# ACTIVITY
Of the lines in the data below, write out exactly those from the one holding "## 🚀 **Current Status & Readiness**" through the one holding "7. **Database Schema**: Optimized", both included.
-=-=-
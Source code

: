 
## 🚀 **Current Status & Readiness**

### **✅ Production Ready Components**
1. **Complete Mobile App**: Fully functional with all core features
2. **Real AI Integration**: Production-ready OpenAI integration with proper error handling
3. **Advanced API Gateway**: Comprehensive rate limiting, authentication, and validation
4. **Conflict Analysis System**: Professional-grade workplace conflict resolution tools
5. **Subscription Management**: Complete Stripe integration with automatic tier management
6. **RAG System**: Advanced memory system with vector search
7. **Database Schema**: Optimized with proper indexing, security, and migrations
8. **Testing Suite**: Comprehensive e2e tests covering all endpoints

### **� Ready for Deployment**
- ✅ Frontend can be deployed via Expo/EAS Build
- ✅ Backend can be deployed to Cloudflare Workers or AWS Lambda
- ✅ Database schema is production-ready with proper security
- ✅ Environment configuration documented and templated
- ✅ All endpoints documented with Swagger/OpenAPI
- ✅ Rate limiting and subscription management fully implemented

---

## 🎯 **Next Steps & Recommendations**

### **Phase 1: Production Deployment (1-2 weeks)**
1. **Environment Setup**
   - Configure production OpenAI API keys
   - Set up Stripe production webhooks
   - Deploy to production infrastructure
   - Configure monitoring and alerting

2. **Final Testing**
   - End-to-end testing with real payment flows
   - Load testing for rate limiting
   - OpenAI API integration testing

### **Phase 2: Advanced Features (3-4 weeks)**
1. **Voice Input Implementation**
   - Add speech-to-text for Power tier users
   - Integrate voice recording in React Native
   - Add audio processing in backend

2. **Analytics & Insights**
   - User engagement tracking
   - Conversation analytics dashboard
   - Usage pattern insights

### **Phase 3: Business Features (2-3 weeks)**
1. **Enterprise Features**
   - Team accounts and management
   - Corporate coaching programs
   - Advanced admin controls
-=-=-
# SOLUTION FOR THIS PROBLEM
## 🚀 **Current Status & Readiness**

### **✅ Production Ready Components**
1. **Complete Mobile App**: Fully functional with all core features
2. **Real AI Integration**: Production-ready OpenAI integration with proper error handling
3. **Advanced API Gateway**: Comprehensive rate limiting, authentication, and validation
4. **Conflict Analysis System**: Professional-grade workplace conflict resolution tools
5. **Subscription Management**: Complete Stripe integration with automatic tier management
6. **RAG System**: Advanced memory system with vector search
7. **Database Schema**: Optimized with proper indexing, security, and migrations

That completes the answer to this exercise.